* Task *
Filter the entries below, keeping only lines with "list".

* Data section *
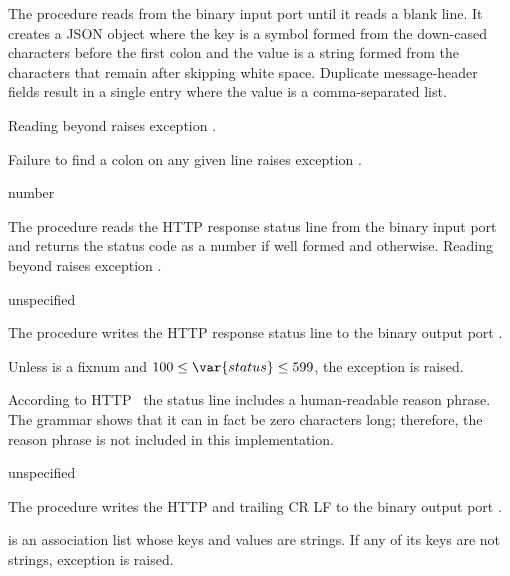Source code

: The  procedure reads from the binary input port
 until it reads a blank line.  It creates a JSON object where
the key is a symbol formed from the down-cased characters before the
first colon and the value is a string formed from the characters that
remain after skipping white space.  Duplicate message-header fields
result in a single entry where the value is a comma-separated list.

Reading beyond  raises exception
.

Failure to find a colon on any given line raises exception
.

\begin{procedure}
\end{procedure}
\returns{} number \alt{} 

The  procedure reads the HTTP response status
line from the binary input port  and returns the status code
as a number if well formed and  otherwise. Reading beyond
 raises exception .

\begin{procedure}
\end{procedure}
\returns{} unspecified

The  procedure writes the HTTP response
status line to the binary output port .

Unless  is a fixnum and $100 \leq \var{status} \leq 599$, the
exception  is
raised.

According to HTTP~\cite{RFC7230} the status line includes a
human-readable reason phrase. The grammar shows that it can in fact be
zero characters long; therefore, the reason phrase is not included in
this implementation.

\begin{procedure}
\end{procedure}
\returns{} unspecified

The  procedure writes the HTTP
 and trailing CR LF to the binary output port
.

 is an association list whose keys and values are
strings. If any of its keys are not strings, exception
 is raised.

* Result of this exercise *
result in a single entry where the value is a comma-separated list.
 is an association list whose keys and values are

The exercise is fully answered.